Un nuevo informe de la organización Aves Argentinas revela la magnitud de una red delictiva que afecta a más de 220 especies. En los últimos 12 años se contabilizaron más de 15.000 ejemplares víctimas de este mercado ilegal, donde las aves son las principales afectadas.
El tráfico ilegal de fauna silvestre en Argentina no es un hecho aislado, sino una estructura criminal compleja que pone en riesgo la biodiversidad del país. Según el reciente informe publicado por Aves Argentinas, basado en un exhaustivo relevamiento de decomisos y operativos policiales de los últimos 12 años, la crueldad es la norma, se estima que 9 de cada 10 animales mueren antes de llegar a ser vendidos, debido a las condiciones extremas de transporte y cautiverio.

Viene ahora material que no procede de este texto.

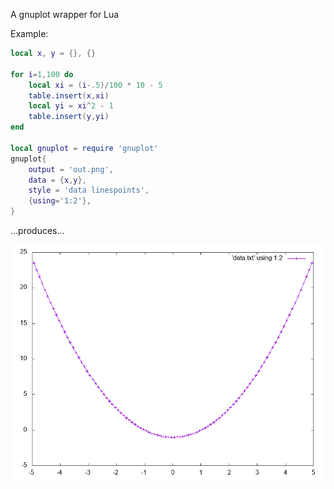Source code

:A gnuplot wrapper for Lua

Example:

``` Lua
local x, y = {}, {}

for i=1,100 do
	local xi = (i-.5)/100 * 10 - 5
	table.insert(x,xi)
	local yi = xi^2 - 1
	table.insert(y,yi)
end

local gnuplot = require 'gnuplot'
gnuplot{
	output = 'out.png',
	data = {x,y},
	style = 'data linespoints',
	{using='1:2'},
}
```

...produces...

![example.png](example.png)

El análisis identificó un total de 15.597 individuos pertenecientes a 226 especies distintas. Si bien el comercio de animales vivos es el más visible, el informe destaca que un 11% de los casos involucra derivados como pieles, cueros, taxidermia, carne faenada e incluso colmillos.
El documento resalta que las aves son el grupo más afectado, teniendo al cardenal copete rojo a la cabeza de la lista de las especies más traficadas; pero también son buscadas otras especies en peligro de extinción, como el cardenal amarillo y la tortuga terrestre. Además, el tráfico no se limita a los animales: especies vegetales globalmente amenazadas como el palo santo y el pino del cerro también son parte del comercio ilegal.
Provincias más afectadas
El informe señala que la actividad no se distribuye de manera uniforme e identifica «puntos calientes» donde la incidencia de registros y operativos policiales es significativamente mayor, como las provincias de Buenos Aires, Entre Ríos, Córdoba, Santa Fe y Mendoza. Estas jurisdicciones funcionan como centros de acopio, tránsito o destino final para una red que involucra a captores, transportistas y vendedores.
Una cadena que empieza en la demanda
Cecilia Maqueda, responsable del Programa Tráfico Ilegal de Fauna Silvestre de Aves Argentinas, advierte sobre la gravedad de la situación: «Es preocupante la cantidad de individuos que son extraídos de la naturaleza. Esta práctica representa una amenaza directa para el equilibrio de los ecosistemas».
Desde la organización subrayan que, aunque los controles policiales y los allanamientos son fundamentales, la clave para frenar este comercio reside en la sociedad. El tráfico existe porque hay demanda. «Visibilizar estos datos es clave para reforzar la necesidad de más controles, pero también de mayor educación y compromiso social para frenar la demanda», concluye Maqueda.
Impacto ambiental irreversible
La extracción de ejemplares de su hábitat natural se suma a otras amenazas como la pérdida de territorio y la degradación ambiental. Para muchas especies que ya se encuentran bajo algún grado de amenaza según la UICN (Unión Internacional para la Conservación de la Naturaleza), el tráfico ilegal podría ser el golpe definitivo hacia la extinción en estado silvestre.
El documento finaliza con un llamado a la acción ciudadana: la denuncia de la venta ilegal en ferias, redes sociales y plataformas de comercio electrónico es el primer paso para desarticular un negocio que se alimenta de la pérdida de nuestro patrimonio natural.